## Task directions
Only lines holding "plot" are wanted; copy each of them from the records below.

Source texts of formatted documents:
····················

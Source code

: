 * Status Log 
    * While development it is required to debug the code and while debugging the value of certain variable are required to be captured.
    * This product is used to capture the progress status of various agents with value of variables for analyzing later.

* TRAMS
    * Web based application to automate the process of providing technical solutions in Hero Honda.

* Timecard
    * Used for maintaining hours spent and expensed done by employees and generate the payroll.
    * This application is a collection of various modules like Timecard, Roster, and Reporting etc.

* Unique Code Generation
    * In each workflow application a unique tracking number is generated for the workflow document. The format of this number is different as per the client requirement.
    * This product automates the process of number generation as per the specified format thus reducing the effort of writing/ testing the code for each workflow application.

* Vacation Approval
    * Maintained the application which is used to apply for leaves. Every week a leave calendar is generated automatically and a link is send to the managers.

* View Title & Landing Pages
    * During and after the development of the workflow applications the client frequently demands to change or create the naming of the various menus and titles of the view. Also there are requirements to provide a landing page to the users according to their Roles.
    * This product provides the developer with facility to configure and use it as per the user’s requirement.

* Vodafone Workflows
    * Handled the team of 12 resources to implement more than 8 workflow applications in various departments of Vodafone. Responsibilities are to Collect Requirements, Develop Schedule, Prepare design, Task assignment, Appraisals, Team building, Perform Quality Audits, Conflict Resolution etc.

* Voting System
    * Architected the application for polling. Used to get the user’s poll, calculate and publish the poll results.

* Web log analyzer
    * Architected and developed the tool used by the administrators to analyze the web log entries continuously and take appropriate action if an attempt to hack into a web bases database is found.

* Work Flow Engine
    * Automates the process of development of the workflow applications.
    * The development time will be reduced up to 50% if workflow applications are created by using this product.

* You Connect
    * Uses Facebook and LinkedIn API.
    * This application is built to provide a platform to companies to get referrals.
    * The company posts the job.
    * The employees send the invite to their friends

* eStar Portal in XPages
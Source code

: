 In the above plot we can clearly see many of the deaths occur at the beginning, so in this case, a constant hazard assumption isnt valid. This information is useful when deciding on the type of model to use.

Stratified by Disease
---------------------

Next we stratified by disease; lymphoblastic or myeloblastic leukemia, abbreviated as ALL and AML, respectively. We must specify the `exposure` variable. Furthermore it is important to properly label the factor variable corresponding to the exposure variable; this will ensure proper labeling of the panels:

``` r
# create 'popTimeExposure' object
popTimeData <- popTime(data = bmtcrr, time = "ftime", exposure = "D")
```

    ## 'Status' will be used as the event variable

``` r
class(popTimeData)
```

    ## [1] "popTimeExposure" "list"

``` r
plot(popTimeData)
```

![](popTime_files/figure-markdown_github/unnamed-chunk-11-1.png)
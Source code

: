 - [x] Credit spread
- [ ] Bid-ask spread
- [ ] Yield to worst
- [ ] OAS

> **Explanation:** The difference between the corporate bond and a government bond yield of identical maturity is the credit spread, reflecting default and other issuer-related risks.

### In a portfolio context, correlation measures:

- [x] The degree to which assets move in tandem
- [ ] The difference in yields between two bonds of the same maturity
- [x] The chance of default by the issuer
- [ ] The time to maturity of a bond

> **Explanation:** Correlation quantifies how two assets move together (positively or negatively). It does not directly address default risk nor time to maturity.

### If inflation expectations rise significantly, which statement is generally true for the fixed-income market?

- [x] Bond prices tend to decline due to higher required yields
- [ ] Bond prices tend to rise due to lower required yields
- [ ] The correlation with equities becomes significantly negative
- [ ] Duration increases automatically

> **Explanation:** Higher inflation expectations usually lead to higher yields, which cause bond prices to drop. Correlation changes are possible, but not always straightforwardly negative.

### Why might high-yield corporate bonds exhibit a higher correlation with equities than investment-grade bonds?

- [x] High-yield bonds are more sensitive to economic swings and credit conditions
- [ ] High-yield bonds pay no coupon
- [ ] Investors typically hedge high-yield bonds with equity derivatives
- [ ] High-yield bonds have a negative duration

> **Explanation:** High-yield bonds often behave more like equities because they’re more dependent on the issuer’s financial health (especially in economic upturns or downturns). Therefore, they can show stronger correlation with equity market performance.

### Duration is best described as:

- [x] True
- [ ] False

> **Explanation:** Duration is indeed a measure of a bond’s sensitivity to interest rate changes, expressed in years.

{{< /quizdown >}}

····················

## Written answer
: In the above plot we can clearly see many of the deaths occur at the beginning, so in this case, a constant hazard assumption isnt valid. This information is useful when deciding on the type of model to use.
plot(popTimeData)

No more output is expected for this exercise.